Records from a data collection:
*****
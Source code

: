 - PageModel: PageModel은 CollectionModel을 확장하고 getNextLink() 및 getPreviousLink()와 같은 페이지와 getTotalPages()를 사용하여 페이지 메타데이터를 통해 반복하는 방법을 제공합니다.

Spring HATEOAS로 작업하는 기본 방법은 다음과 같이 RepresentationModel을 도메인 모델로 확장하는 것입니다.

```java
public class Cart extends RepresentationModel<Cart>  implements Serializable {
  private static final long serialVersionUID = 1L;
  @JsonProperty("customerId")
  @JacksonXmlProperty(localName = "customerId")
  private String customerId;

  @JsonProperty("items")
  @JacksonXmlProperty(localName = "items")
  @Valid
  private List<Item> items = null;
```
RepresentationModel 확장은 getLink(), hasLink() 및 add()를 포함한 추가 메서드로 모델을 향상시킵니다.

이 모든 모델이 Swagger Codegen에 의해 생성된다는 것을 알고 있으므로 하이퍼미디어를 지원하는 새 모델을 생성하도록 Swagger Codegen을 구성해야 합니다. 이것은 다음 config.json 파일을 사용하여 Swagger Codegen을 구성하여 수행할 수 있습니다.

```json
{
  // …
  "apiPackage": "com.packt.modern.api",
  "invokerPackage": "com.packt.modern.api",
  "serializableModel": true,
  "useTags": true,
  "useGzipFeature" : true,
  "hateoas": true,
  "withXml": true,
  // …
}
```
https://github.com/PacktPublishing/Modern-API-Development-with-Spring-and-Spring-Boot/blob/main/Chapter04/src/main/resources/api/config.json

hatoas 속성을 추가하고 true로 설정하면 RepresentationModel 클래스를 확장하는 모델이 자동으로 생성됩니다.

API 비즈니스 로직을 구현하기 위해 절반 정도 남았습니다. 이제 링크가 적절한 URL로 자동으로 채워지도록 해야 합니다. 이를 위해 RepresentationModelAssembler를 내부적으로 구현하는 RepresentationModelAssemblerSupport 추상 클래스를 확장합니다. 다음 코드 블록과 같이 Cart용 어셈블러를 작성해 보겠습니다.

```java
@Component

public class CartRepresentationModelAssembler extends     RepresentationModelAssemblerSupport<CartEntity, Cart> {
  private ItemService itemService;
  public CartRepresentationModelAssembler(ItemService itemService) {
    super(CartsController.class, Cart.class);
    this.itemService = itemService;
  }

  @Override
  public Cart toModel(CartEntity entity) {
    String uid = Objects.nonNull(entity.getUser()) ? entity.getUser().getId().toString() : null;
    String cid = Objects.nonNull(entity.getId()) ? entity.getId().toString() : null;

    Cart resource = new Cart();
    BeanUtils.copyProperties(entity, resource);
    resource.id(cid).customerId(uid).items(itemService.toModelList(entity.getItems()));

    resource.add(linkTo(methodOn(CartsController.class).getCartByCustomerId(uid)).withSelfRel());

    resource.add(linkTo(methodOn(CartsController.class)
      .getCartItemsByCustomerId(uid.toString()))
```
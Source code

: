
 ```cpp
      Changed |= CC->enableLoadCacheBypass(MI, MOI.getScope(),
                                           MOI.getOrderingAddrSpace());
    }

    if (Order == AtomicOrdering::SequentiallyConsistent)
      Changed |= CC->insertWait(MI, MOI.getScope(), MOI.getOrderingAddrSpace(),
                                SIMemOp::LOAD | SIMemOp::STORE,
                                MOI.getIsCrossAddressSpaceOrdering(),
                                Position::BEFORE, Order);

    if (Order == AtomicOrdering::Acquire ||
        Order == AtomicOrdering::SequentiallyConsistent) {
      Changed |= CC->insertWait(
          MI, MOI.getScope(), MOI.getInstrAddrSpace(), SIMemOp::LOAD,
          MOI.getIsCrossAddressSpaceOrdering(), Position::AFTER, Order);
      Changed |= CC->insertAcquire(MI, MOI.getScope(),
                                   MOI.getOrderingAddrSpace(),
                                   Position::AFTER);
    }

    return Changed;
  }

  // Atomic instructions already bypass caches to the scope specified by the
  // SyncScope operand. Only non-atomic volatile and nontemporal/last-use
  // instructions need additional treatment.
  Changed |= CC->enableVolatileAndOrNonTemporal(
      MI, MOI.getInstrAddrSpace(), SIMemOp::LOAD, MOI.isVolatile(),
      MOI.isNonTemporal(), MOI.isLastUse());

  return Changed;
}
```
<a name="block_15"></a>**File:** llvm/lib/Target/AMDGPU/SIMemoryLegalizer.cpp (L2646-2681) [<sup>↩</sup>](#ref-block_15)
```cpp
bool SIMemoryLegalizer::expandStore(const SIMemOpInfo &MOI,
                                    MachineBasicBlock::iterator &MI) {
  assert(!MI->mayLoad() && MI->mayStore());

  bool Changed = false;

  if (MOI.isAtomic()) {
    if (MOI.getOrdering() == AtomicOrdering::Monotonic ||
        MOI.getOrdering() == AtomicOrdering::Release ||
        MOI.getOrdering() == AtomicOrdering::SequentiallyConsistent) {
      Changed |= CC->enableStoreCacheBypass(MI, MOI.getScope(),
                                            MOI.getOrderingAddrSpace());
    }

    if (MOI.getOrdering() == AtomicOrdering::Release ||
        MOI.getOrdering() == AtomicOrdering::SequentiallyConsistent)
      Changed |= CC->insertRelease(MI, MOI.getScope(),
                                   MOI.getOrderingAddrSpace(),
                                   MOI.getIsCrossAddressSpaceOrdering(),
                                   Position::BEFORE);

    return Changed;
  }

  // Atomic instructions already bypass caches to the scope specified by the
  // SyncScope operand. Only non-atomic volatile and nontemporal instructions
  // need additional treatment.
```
*****
Exactly how many lines of the data above hold the word "CartRepresentationModelAssembler"? The number is the whole answer.

> [Answer for the task]
2